Fox News' popular conservative commentator Bill O'Reilly hired Bill Clinton's old crisis communications consultant, Mark Fabiani, to help him battle questions from the press — specifically from the New York Times — regarding allegations that he sexually harassed multiple women during his years hosting The O'Reilly Factor, which O'Reilly denies. Fabiani worked for the Clinton administration from 1994 to 1996, when he and his business partner, Chris Lehane, focused on tackling several controversies, including Clinton's sex scandal over Monica Lewinsky. Given a few of O'Reilly's statements on said scandals, his decision to hire Fabiani is a little ironic.

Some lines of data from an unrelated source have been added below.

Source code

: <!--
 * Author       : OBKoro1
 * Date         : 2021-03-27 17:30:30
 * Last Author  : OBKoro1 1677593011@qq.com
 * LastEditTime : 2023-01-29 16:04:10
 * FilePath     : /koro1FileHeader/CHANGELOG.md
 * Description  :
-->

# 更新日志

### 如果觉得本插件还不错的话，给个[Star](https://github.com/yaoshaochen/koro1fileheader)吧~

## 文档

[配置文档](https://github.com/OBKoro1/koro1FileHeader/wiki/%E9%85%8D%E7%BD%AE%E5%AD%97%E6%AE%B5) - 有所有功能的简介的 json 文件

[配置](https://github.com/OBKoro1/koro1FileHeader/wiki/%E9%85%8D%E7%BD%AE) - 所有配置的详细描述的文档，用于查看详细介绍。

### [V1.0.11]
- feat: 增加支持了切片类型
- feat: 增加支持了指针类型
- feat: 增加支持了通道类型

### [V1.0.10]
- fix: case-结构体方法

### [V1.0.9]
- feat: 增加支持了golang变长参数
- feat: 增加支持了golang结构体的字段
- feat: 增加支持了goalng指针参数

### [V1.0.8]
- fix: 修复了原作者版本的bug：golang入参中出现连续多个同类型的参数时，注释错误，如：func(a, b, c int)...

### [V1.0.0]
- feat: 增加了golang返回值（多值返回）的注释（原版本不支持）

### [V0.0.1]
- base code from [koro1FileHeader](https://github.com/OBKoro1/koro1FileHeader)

In 2003, while attempting to defend Arnold Schwarzenegger from tough reports by the Los Angeles Times about allegations made by six women claiming that the actor had sexually harassed them on throughout his Hollywood career (allegations Schwarzenegger denies), O'Reilly argued, "First, the actor has never been charged with a crime or sued in civil court. So his record is clean. There's no Paula Jones here, no Monica Lewinsky, at least not yet."

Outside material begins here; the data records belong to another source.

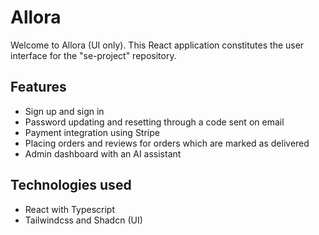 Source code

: # Allora
Welcome to Allora (UI only). This React application constitutes the user interface for the "se-project" repository.

## Features
- Sign up and sign in
- Password updating and resetting through a code sent on email
- Payment integration using Stripe
- Placing orders and reviews for orders which are marked as delivered
- Admin dashboard with an AI assistant

## Technologies used
- React with Typescript
- Tailwindcss and Shadcn (UI)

While O'Reilly has not been sued in court over the sexual harassment claims he is working to discredit — you can read his full statement about the allegations here — the NYT investigation suggests that this might be partially due to Fox News' method of settling certain types of conflicts behind the scenes to avoid negative publicity. It's important to note that this led to a federal investigation of the network following Andrea Tantaros' public lawsuit against Fox News and the network's former CEO, Roger Ailes.
O'Reilly was, in fact, also named in Tantaros' lawsuit as having allegedly subjected her to inappropriate behavior. "Ailes did not act alone," it read. "He may have been the primary culprit, but his actions were condoned by his most senior lieutenants."
Mark Fabiani will undoubtedly be implementing his "ten commandments of damage control" to navigate O'Reilly out of his current scandal. In 1996, Newsweek published and article referring to Fabiani and Chris Lehane as "masters of disaster," a title the article said the two men had given themselves. Already, O'Reilly is sticking to the commandments directing those in crisis to hold their heads high and speak to their core audiences.
"Most importantly, I'm a father who cares deeply for my children and who would do anything to avoid hurting them in any way," reads a statement published on O'Reilly's official website. "And so I have put to rest any controversies to spare my children. The worst part of my job is being a target for those who would harm me and my employer, the Fox News Channel. Those of us in the arena are constantly at risk, as are our families and children. My primary efforts will continue to be to put forth an honest TV program and to protect those close to me."
No doubt O'Reilly's audience, which is used to hearing the commentator preach about "family values," will feel some degree of sympathy after seeing the issue framed in such a way.